As we continue in the season of Advent, part of the expectation of the coming Christ results from prophets, messengers, forerunners who prepare people’s hearts for the soon-coming Savior. The greatest of these, according to the Jesus himself, was John the Baptizer. John tells people to prepare their hearts, to turn back to following God, and he tells them the good news that salvation is on the way, forgiveness is on the way, peace is on the way. In next week’s message, we’ll look a little more closely at part of John’s message of preparation.

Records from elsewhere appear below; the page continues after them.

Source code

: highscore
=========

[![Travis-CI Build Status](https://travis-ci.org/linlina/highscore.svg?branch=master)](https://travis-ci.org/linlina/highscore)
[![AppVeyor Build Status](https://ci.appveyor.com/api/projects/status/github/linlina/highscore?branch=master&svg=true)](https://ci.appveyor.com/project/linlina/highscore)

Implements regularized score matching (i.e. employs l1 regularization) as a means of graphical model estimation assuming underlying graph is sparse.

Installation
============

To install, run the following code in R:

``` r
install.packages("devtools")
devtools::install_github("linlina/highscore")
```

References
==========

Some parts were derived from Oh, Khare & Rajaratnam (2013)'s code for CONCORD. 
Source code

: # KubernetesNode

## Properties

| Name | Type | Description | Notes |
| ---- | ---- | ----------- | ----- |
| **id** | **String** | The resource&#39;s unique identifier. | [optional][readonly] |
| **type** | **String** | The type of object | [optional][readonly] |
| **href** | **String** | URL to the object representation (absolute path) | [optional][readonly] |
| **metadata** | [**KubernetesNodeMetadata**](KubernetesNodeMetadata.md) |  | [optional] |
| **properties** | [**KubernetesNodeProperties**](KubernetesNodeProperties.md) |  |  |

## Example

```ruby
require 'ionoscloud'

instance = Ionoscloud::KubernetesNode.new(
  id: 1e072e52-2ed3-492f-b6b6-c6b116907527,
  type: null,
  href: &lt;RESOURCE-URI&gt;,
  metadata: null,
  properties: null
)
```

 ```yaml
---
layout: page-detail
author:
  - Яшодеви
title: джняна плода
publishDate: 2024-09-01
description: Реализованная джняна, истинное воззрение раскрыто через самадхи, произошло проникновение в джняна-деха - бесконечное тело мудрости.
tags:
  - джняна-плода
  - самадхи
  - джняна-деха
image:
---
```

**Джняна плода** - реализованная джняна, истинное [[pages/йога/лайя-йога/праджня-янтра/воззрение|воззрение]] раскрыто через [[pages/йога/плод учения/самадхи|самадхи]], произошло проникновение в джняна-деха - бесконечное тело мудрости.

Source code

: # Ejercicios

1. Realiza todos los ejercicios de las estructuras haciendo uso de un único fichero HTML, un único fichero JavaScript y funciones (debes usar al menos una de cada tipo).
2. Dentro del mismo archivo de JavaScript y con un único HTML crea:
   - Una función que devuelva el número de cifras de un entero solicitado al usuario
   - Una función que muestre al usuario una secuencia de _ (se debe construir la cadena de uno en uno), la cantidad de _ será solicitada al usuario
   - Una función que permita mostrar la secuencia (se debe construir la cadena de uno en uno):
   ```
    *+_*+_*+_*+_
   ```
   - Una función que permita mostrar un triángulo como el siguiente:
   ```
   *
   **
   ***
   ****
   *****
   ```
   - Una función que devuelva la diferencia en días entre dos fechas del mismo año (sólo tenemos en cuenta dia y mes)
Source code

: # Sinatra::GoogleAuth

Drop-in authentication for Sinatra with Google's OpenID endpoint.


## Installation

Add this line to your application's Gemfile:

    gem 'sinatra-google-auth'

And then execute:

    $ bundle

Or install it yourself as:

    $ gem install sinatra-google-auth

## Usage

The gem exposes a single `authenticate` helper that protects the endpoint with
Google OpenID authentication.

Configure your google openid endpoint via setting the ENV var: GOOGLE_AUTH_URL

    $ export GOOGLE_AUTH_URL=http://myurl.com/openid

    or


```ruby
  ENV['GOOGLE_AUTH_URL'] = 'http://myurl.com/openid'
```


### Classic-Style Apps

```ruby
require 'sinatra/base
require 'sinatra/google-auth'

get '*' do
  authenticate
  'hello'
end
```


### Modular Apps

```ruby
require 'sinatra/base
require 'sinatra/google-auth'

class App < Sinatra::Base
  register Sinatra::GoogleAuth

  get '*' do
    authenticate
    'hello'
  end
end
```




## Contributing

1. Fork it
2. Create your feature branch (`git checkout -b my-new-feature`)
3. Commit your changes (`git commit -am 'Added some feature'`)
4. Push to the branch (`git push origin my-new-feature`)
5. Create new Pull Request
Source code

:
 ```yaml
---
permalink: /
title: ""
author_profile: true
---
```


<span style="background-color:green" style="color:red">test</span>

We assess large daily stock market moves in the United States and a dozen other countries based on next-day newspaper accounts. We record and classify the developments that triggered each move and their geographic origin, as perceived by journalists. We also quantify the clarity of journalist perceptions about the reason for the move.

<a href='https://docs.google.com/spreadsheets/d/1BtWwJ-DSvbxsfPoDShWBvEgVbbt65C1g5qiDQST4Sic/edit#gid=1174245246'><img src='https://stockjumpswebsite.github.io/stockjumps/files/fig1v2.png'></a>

There’s only one reason that John was considered the greatest forerunner: Jesus followed. If Jesus hadn’t followed, John would have been just another quack street preacher getting people all excited with nothing to show for it. If incarnation doesn’t follow prophecy and preaching, prophecy and preaching are worthless. If the words don’t take on flesh, they are as vacuous as the air on which they traveled. In the gospel of John, chapter 1, it says that the WORD of God became FLESH in the person of Jesus Christ.
My concern for us as Christians as we continue to talk about Jesus’ coming and tell them that they need to believe in Jesus and follow Jesus is that Jesus never actually shows up after we talk. In our lives, does incarnation follow our words? Do tangible acts of love, peace-making, justice-bringing, comfort-giving, forgiving follow our talk about a Savior who is on the way? There’s nothing wrong about talking about Jesus, but he better show up shortly after. Or else we’re just talking trash.
We long for the second advent of Jesus Christ. But maybe instead of just talking about something of which we don’t know the day or the hour, we should begin to be the incarnation of Jesus now as we wait for his glorious return.